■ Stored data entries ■
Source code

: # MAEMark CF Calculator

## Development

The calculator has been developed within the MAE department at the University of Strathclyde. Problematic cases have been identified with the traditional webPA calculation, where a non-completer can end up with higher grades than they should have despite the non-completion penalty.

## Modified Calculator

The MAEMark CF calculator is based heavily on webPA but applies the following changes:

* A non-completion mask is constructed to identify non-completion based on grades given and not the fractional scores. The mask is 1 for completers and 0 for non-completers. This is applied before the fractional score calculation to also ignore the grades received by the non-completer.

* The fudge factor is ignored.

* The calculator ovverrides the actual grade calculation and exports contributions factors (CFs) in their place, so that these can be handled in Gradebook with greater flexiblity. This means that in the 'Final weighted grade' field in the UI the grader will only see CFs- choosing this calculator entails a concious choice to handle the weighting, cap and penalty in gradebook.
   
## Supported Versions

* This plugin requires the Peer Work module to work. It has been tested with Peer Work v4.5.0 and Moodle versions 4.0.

■ THE TASK ■
Copy the records above exactly, from the first line through the line containing "The MAEMark CF", and include nothing else.

■ EXERCISE SOLUTION ■
Source code

: # MAEMark CF Calculator

## Development

The calculator has been developed within the MAE department at the University of Strathclyde. Problematic cases have been identified with the traditional webPA calculation, where a non-completer can end up with higher grades than they should have despite the non-completion penalty.

## Modified Calculator

The MAEMark CF calculator is based heavily on webPA but applies the following changes:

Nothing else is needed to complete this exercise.